Problem statement: Repeat exactly the opening lines of the records, ending with the line that contains "I've uploaded the".

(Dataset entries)
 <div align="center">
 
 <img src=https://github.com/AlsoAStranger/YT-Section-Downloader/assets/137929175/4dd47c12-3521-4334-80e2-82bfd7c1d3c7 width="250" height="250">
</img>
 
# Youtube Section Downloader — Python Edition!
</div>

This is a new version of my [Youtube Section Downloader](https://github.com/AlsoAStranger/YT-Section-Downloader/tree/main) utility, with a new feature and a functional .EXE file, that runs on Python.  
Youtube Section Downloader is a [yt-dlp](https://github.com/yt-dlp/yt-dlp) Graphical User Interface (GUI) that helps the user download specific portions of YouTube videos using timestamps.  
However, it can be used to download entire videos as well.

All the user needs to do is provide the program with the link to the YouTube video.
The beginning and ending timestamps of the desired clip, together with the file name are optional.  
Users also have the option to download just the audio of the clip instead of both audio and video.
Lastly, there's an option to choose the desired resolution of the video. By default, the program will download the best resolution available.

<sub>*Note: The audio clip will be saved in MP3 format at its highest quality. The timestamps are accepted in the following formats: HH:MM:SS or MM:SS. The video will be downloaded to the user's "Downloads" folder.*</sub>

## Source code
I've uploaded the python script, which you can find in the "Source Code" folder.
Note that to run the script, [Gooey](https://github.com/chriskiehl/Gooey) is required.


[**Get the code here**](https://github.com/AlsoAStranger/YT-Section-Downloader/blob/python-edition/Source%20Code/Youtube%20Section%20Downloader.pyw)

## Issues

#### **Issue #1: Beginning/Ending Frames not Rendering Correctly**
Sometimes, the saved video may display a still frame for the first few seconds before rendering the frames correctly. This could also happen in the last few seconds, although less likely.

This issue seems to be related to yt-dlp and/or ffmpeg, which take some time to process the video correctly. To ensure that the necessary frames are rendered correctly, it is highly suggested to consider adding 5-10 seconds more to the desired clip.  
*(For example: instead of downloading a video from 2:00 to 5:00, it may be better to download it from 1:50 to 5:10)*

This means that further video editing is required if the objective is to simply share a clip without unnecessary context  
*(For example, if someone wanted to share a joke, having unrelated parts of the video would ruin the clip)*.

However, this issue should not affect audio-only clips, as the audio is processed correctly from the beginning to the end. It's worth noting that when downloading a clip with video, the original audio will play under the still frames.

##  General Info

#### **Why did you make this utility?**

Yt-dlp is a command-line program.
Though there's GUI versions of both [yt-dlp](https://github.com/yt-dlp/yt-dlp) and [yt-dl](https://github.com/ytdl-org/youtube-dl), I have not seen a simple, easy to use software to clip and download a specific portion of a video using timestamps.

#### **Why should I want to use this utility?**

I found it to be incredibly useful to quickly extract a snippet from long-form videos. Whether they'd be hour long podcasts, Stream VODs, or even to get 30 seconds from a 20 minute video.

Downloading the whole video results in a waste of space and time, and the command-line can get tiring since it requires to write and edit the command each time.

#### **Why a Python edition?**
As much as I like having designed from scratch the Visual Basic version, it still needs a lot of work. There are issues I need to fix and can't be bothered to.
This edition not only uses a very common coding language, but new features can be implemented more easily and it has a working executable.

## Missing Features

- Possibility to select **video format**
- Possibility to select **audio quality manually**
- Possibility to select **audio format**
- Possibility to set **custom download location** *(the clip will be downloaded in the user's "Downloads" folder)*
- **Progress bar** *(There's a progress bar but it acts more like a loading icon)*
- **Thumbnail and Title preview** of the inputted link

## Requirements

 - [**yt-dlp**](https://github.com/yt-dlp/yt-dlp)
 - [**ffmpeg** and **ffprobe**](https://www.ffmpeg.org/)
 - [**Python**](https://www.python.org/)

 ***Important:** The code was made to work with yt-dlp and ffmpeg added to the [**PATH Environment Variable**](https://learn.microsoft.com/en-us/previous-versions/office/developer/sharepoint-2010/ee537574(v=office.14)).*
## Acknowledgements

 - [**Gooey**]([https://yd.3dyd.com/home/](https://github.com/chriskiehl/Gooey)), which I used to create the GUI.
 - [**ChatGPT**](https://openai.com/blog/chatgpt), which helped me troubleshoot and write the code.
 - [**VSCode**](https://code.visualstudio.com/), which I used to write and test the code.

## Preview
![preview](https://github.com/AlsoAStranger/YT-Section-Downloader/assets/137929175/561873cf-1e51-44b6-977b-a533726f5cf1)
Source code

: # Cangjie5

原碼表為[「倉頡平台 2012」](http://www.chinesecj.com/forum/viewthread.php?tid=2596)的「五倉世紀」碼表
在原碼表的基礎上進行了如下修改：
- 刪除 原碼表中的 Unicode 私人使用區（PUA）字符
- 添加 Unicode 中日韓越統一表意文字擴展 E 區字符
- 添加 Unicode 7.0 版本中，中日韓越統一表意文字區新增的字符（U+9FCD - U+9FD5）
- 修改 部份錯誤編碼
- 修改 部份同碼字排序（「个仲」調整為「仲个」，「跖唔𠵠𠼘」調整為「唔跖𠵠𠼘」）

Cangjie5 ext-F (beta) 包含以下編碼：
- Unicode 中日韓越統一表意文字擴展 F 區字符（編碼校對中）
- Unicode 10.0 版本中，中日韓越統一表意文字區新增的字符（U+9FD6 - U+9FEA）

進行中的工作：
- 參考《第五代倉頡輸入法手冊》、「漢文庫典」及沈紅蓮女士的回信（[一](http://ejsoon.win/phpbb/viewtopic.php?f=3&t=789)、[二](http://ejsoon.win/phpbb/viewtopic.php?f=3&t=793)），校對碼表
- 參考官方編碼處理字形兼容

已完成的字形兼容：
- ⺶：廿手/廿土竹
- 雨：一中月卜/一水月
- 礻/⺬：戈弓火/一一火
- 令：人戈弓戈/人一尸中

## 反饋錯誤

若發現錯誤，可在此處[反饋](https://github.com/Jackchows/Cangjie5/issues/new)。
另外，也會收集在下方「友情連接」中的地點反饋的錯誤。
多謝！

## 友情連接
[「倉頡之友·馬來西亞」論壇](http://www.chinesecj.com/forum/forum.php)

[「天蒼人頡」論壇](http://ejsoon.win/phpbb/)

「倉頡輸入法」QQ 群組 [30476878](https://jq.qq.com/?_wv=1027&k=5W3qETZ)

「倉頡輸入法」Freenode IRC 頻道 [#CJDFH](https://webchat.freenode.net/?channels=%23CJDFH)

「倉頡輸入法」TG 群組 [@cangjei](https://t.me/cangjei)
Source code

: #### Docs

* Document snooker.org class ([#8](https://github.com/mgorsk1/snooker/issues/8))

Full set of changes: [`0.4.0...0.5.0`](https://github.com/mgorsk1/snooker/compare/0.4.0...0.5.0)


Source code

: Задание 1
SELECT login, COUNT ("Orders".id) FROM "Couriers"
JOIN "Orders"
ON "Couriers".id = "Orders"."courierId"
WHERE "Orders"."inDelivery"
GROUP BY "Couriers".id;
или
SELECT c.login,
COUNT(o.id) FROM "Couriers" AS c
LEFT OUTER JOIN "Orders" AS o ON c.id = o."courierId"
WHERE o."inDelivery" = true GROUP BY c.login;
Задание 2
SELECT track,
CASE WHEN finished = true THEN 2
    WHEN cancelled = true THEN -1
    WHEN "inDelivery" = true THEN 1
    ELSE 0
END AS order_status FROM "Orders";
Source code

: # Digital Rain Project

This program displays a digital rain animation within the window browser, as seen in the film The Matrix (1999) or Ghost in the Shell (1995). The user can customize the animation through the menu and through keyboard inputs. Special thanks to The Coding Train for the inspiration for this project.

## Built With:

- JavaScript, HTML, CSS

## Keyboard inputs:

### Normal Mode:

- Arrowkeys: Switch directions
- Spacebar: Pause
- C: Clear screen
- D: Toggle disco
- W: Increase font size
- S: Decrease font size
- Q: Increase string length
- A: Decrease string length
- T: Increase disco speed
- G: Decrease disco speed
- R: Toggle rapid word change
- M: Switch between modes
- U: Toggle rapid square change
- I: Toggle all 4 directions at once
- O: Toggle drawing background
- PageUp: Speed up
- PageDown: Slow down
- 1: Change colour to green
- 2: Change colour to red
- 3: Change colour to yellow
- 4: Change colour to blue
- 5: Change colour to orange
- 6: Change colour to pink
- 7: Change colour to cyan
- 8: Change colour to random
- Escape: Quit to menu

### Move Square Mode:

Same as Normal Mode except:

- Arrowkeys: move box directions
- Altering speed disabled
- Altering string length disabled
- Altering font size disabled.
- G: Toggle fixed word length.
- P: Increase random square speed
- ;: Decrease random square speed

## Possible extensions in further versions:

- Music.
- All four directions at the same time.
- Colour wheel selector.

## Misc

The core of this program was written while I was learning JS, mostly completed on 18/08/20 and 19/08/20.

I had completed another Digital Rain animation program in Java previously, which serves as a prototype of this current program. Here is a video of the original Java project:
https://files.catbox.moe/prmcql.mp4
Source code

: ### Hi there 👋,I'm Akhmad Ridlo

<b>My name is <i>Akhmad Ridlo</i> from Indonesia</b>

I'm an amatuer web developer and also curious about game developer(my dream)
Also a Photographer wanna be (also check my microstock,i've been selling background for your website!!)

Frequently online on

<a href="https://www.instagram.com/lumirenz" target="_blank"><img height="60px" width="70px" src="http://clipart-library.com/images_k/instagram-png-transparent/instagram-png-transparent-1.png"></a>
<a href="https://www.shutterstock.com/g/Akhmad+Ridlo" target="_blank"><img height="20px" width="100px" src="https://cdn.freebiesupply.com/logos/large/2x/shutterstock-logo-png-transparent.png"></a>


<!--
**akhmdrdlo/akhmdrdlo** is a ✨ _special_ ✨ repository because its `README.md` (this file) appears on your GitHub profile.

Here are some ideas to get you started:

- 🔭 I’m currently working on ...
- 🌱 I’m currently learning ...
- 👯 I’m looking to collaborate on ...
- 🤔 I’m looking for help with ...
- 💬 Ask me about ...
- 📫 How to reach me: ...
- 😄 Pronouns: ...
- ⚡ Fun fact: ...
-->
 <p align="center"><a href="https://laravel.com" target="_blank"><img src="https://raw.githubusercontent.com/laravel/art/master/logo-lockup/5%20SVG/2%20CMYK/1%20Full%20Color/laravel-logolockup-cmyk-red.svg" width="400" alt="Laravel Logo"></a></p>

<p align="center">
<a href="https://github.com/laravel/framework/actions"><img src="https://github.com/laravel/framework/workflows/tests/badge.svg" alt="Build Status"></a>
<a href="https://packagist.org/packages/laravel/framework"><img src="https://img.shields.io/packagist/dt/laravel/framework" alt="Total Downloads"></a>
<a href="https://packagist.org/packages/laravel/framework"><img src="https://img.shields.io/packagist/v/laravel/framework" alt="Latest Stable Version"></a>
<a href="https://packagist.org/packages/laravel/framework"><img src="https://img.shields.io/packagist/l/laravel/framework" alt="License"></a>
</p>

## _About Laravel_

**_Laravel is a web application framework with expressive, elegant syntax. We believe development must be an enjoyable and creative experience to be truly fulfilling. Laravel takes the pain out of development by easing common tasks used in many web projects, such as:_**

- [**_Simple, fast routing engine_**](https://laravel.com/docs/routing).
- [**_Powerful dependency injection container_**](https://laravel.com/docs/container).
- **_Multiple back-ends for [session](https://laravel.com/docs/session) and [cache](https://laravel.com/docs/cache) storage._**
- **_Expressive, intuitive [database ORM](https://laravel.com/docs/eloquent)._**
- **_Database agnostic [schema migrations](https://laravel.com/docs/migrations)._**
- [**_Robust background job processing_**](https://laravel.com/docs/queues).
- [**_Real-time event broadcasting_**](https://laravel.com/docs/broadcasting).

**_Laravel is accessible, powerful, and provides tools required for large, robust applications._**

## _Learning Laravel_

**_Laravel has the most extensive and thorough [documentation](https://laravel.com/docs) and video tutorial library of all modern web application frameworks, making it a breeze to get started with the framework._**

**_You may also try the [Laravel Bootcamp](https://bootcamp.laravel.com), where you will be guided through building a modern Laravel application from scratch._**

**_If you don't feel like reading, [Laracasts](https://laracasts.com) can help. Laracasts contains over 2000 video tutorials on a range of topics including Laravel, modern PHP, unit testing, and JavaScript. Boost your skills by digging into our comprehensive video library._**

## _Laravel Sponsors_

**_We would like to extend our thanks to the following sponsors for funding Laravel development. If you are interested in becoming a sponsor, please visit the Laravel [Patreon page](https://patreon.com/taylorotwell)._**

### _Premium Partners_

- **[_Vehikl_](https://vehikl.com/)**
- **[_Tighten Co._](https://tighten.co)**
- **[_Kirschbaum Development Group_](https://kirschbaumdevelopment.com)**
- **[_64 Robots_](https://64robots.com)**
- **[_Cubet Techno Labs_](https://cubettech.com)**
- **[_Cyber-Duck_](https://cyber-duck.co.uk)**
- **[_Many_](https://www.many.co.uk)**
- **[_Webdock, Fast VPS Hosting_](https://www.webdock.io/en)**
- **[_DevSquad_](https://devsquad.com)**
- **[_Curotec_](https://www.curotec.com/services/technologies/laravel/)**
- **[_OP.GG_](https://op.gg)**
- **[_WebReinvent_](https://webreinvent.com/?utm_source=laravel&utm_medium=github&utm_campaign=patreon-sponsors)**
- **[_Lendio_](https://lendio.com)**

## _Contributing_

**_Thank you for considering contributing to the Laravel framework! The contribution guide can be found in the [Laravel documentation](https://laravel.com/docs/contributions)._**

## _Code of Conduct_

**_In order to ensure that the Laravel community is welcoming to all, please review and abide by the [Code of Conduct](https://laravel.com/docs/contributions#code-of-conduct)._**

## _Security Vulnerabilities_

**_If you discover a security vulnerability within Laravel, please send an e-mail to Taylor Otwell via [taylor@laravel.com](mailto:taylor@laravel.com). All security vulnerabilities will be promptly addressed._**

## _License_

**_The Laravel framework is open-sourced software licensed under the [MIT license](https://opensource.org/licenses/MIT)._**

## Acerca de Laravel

Answer to this task:
 <div align="center">
 
 <img src=https://github.com/AlsoAStranger/YT-Section-Downloader/assets/137929175/4dd47c12-3521-4334-80e2-82bfd7c1d3c7 width="250" height="250">
</img>
 
# Youtube Section Downloader — Python Edition!
</div>

This is a new version of my [Youtube Section Downloader](https://github.com/AlsoAStranger/YT-Section-Downloader/tree/main) utility, with a new feature and a functional .EXE file, that runs on Python.  
Youtube Section Downloader is a [yt-dlp](https://github.com/yt-dlp/yt-dlp) Graphical User Interface (GUI) that helps the user download specific portions of YouTube videos using timestamps.  
However, it can be used to download entire videos as well.

All the user needs to do is provide the program with the link to the YouTube video.
The beginning and ending timestamps of the desired clip, together with the file name are optional.  
Users also have the option to download just the audio of the clip instead of both audio and video.
Lastly, there's an option to choose the desired resolution of the video. By default, the program will download the best resolution available.

<sub>*Note: The audio clip will be saved in MP3 format at its highest quality. The timestamps are accepted in the following formats: HH:MM:SS or MM:SS. The video will be downloaded to the user's "Downloads" folder.*</sub>

## Source code
I've uploaded the python script, which you can find in the "Source Code" folder.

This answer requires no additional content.